Records drawn from a dataset:
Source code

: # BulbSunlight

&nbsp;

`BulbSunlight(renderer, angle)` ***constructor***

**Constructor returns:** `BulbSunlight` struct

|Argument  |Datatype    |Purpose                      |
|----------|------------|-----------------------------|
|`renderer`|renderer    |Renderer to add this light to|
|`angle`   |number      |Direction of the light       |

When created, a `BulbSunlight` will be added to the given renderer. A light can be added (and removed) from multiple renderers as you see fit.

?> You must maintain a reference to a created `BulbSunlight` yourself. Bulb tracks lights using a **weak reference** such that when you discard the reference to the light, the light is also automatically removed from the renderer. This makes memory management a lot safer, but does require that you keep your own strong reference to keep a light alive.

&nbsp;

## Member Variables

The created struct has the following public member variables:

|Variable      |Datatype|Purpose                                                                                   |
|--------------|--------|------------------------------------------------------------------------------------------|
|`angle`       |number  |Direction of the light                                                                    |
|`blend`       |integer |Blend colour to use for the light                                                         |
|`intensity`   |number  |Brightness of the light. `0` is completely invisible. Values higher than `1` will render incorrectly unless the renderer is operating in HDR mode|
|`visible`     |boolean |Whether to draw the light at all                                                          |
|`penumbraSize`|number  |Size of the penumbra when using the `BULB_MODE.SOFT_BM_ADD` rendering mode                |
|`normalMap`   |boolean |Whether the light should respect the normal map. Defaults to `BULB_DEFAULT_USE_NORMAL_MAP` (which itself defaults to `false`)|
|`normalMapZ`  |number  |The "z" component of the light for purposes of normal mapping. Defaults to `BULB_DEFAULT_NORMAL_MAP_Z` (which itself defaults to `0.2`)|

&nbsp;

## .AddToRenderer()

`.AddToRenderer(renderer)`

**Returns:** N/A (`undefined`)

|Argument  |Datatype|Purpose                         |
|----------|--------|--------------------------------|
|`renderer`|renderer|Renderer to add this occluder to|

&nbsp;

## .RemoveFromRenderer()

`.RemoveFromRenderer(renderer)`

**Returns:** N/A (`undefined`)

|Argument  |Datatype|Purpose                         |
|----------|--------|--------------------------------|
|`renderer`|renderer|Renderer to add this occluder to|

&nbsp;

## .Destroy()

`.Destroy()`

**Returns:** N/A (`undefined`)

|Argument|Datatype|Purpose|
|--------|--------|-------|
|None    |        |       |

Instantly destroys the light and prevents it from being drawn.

▸ **Problem**: Transcribe the data above verbatim.

▸ **Exercise output**:
Source code

: # BulbSunlight

&nbsp;

`BulbSunlight(renderer, angle)` ***constructor***

**Constructor returns:** `BulbSunlight` struct

|Argument  |Datatype    |Purpose                      |
|----------|------------|-----------------------------|
|`renderer`|renderer    |Renderer to add this light to|
|`angle`   |number      |Direction of the light       |

When created, a `BulbSunlight` will be added to the given renderer. A light can be added (and removed) from multiple renderers as you see fit.

?> You must maintain a reference to a created `BulbSunlight` yourself. Bulb tracks lights using a **weak reference** such that when you discard the reference to the light, the light is also automatically removed from the renderer. This makes memory management a lot safer, but does require that you keep your own strong reference to keep a light alive.

&nbsp;

## Member Variables

The created struct has the following public member variables:

|Variable      |Datatype|Purpose                                                                                   |
|--------------|--------|------------------------------------------------------------------------------------------|
|`angle`       |number  |Direction of the light                                                                    |
|`blend`       |integer |Blend colour to use for the light                                                         |
|`intensity`   |number  |Brightness of the light. `0` is completely invisible. Values higher than `1` will render incorrectly unless the renderer is operating in HDR mode|
|`visible`     |boolean |Whether to draw the light at all                                                          |
|`penumbraSize`|number  |Size of the penumbra when using the `BULB_MODE.SOFT_BM_ADD` rendering mode                |
|`normalMap`   |boolean |Whether the light should respect the normal map. Defaults to `BULB_DEFAULT_USE_NORMAL_MAP` (which itself defaults to `false`)|
|`normalMapZ`  |number  |The "z" component of the light for purposes of normal mapping. Defaults to `BULB_DEFAULT_NORMAL_MAP_Z` (which itself defaults to `0.2`)|

&nbsp;

## .AddToRenderer()

`.AddToRenderer(renderer)`

**Returns:** N/A (`undefined`)

|Argument  |Datatype|Purpose                         |
|----------|--------|--------------------------------|
|`renderer`|renderer|Renderer to add this occluder to|

&nbsp;

## .RemoveFromRenderer()

`.RemoveFromRenderer(renderer)`

**Returns:** N/A (`undefined`)

|Argument  |Datatype|Purpose                         |
|----------|--------|--------------------------------|
|`renderer`|renderer|Renderer to add this occluder to|

&nbsp;

## .Destroy()

`.Destroy()`

**Returns:** N/A (`undefined`)

|Argument|Datatype|Purpose|
|--------|--------|-------|
|None    |        |       |

Instantly destroys the light and prevents it from being drawn.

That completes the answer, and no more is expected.